_WHAT THE EXERCISE ASKS_.
Only the lines holding "käyttö" are wanted; find them in the listing and return each one.

-------

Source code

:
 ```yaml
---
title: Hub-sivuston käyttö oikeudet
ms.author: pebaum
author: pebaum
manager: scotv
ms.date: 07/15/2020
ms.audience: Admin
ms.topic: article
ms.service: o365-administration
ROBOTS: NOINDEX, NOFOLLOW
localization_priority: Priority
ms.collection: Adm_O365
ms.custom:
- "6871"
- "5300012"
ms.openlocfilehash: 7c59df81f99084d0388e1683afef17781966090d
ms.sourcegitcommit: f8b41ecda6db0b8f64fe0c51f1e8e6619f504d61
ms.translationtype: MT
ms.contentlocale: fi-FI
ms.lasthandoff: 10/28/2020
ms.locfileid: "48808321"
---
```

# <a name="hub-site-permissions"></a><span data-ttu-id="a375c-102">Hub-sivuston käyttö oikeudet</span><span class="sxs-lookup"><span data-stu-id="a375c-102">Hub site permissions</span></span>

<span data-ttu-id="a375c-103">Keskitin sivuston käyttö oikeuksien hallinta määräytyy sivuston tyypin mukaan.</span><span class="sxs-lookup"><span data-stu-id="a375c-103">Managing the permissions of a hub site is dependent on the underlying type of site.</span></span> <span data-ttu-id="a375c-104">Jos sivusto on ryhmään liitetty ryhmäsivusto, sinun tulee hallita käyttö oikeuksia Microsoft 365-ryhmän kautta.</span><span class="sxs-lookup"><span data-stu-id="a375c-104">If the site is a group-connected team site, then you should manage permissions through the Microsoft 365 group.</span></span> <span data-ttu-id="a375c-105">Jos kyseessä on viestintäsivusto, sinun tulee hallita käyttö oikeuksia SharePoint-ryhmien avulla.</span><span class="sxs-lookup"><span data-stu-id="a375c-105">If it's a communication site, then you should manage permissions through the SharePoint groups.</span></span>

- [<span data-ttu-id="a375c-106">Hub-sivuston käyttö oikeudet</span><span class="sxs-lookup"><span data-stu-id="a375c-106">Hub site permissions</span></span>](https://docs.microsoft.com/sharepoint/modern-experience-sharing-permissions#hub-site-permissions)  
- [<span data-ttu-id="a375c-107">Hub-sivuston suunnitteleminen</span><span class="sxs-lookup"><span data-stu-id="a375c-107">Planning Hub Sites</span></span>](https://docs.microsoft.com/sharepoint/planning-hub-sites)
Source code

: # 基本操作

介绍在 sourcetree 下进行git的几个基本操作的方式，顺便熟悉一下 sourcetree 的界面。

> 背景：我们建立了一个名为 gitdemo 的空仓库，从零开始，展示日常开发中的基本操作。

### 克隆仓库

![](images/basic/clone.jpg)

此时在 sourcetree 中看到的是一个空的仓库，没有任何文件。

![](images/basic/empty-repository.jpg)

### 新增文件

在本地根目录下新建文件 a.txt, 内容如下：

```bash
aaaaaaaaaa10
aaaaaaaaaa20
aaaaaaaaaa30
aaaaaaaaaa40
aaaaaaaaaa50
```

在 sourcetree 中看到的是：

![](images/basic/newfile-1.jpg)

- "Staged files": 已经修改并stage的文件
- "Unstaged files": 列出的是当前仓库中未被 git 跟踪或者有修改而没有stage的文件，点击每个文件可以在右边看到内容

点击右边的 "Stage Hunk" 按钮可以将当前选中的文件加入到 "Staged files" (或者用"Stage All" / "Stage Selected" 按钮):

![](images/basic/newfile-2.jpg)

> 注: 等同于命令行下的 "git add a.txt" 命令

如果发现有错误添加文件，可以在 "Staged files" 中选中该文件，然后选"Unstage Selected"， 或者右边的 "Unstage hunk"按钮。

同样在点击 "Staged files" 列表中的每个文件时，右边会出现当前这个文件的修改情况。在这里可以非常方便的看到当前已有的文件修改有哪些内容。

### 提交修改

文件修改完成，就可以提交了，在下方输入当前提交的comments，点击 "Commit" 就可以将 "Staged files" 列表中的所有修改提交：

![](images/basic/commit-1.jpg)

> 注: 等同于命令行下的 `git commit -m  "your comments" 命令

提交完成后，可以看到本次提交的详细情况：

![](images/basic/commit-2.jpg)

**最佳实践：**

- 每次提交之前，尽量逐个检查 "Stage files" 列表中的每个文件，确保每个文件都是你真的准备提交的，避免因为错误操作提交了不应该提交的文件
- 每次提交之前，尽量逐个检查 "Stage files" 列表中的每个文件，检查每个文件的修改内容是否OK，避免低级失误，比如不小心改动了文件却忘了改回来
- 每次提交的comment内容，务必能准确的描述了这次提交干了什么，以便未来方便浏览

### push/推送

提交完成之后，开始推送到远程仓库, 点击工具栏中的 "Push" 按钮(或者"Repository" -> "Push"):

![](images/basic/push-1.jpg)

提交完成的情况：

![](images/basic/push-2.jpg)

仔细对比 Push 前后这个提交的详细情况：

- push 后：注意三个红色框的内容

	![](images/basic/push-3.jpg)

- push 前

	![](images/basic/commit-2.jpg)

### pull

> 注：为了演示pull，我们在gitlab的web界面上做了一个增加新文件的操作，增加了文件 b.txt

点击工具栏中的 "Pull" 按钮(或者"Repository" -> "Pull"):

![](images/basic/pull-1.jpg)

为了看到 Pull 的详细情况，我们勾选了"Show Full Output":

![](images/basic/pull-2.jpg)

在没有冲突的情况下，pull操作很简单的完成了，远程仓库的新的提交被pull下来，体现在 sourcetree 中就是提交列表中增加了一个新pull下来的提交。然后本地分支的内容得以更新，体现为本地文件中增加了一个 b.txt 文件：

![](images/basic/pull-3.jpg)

-------

_RESPONSE TO THIS EXERCISE_.
title: Hub-sivuston käyttö oikeudet
# <a name="hub-site-permissions"></a><span data-ttu-id="a375c-102">Hub-sivuston käyttö oikeudet</span><span class="sxs-lookup"><span data-stu-id="a375c-102">Hub site permissions</span></span>
<span data-ttu-id="a375c-103">Keskitin sivuston käyttö oikeuksien hallinta määräytyy sivuston tyypin mukaan.</span><span class="sxs-lookup"><span data-stu-id="a375c-103">Managing the permissions of a hub site is dependent on the underlying type of site.</span></span> <span data-ttu-id="a375c-104">Jos sivusto on ryhmään liitetty ryhmäsivusto, sinun tulee hallita käyttö oikeuksia Microsoft 365-ryhmän kautta.</span><span class="sxs-lookup"><span data-stu-id="a375c-104">If the site is a group-connected team site, then you should manage permissions through the Microsoft 365 group.</span></span> <span data-ttu-id="a375c-105">Jos kyseessä on viestintäsivusto, sinun tulee hallita käyttö oikeuksia SharePoint-ryhmien avulla.</span><span class="sxs-lookup"><span data-stu-id="a375c-105">If it's a communication site, then you should manage permissions through the SharePoint groups.</span></span>
- [<span data-ttu-id="a375c-106">Hub-sivuston käyttö oikeudet</span><span class="sxs-lookup"><span data-stu-id="a375c-106">Hub site permissions</span></span>](https://docs.microsoft.com/sharepoint/modern-experience-sharing-permissions#hub-site-permissions)  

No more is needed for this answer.